(Stored dataset items)
=====
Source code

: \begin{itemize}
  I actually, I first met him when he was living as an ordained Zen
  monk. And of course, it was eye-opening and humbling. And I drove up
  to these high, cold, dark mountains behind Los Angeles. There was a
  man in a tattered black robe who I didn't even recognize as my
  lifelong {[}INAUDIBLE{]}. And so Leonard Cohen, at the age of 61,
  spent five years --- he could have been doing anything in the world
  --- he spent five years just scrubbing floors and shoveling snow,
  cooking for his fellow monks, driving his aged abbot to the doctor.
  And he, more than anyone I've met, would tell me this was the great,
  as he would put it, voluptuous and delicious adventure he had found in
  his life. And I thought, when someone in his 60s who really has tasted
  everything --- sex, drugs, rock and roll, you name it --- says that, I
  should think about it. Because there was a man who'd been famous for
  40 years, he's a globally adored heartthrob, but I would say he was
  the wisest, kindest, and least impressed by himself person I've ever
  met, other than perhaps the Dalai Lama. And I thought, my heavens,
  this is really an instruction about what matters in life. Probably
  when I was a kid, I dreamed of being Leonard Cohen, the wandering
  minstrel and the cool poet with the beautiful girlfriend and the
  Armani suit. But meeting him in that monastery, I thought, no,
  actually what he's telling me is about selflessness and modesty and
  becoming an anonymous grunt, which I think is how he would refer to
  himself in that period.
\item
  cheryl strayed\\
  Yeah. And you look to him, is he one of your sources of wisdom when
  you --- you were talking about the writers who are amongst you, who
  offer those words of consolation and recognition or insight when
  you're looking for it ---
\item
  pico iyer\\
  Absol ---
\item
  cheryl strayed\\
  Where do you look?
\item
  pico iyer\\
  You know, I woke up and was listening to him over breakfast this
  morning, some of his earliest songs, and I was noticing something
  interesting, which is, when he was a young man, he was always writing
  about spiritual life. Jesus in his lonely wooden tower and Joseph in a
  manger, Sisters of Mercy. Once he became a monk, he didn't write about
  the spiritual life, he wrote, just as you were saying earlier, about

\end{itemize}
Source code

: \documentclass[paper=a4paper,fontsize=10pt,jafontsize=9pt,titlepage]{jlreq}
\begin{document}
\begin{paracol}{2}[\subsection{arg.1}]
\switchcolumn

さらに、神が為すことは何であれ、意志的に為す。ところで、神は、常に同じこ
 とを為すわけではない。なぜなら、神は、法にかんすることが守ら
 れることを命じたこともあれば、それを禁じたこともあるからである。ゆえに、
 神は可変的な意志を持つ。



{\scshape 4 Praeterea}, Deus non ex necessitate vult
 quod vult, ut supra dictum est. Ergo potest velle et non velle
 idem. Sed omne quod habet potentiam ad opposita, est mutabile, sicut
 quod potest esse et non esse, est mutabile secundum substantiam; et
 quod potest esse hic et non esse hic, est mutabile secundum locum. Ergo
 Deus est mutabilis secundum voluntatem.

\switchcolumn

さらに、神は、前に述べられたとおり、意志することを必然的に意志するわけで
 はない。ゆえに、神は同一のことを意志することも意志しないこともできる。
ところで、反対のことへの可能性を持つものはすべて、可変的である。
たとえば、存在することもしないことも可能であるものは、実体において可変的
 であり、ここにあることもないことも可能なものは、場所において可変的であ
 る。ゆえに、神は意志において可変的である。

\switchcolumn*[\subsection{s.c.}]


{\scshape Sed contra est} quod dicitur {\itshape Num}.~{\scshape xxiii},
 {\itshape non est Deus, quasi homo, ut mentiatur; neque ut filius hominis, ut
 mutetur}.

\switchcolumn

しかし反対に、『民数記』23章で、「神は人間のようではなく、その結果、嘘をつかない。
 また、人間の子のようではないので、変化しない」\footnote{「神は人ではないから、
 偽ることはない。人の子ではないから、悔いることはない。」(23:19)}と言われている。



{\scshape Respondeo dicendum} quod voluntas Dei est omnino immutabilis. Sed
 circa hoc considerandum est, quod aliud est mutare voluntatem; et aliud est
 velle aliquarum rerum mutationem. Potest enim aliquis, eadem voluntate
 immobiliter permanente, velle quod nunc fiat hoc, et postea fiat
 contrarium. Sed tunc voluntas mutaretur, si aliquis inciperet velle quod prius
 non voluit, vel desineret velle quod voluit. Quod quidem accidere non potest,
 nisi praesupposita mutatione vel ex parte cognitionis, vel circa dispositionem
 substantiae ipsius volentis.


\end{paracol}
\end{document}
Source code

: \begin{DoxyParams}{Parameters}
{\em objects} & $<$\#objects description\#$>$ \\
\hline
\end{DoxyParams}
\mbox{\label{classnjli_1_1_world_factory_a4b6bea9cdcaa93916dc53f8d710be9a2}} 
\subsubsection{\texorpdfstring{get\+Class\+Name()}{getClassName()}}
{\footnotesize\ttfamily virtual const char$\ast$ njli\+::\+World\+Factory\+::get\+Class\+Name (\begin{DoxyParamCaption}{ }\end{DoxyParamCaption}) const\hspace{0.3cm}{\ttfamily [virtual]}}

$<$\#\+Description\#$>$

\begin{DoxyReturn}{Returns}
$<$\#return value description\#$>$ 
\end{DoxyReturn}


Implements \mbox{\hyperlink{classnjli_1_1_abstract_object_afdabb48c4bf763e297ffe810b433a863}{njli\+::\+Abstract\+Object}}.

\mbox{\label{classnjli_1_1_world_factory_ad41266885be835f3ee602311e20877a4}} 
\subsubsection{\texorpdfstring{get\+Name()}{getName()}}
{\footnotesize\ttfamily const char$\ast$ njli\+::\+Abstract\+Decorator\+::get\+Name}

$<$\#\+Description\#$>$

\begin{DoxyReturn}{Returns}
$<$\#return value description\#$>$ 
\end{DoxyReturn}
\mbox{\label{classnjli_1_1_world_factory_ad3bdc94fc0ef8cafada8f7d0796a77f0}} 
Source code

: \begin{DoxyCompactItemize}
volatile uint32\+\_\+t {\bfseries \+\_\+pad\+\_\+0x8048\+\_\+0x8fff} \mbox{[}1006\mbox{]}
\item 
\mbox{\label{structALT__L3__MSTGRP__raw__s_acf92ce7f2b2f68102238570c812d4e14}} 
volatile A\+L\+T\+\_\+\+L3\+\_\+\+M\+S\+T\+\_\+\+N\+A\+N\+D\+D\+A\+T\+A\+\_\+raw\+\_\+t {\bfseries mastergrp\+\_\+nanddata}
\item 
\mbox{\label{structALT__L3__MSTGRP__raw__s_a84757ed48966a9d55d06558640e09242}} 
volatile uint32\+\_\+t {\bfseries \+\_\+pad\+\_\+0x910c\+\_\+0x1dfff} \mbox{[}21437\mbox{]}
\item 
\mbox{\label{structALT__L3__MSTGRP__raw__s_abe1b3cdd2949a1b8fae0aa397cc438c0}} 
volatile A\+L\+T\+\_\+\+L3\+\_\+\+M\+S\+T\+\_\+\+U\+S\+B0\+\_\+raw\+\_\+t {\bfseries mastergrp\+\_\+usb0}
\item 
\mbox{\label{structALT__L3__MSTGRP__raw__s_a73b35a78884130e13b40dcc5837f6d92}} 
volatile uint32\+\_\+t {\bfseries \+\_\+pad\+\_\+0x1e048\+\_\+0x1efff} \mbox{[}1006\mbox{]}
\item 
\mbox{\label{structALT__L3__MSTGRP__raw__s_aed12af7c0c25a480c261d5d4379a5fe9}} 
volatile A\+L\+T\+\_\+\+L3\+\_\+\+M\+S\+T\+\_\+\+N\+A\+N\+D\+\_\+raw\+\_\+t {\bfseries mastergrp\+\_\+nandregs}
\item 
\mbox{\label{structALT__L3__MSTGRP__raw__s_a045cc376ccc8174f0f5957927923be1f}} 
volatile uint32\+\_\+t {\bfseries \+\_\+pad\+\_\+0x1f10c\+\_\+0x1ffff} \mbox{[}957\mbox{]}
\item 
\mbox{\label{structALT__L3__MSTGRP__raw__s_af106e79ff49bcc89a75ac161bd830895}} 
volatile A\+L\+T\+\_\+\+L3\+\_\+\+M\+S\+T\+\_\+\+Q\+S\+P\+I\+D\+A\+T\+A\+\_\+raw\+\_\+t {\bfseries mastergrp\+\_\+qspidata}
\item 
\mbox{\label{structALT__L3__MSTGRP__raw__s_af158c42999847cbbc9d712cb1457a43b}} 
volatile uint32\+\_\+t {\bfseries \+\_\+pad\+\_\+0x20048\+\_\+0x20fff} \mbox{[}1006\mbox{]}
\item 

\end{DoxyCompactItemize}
=====
■ **Exercise requirements**: The lines to extract from the data above begin with the line containing "met, other than" and end with the line containing "actually what he's". Extract them exactly, including both.

■ **Answer for this exercise**:
  met, other than perhaps the Dalai Lama. And I thought, my heavens,
  this is really an instruction about what matters in life. Probably
  when I was a kid, I dreamed of being Leonard Cohen, the wandering
  minstrel and the cool poet with the beautiful girlfriend and the
  Armani suit. But meeting him in that monastery, I thought, no,
  actually what he's telling me is about selflessness and modesty and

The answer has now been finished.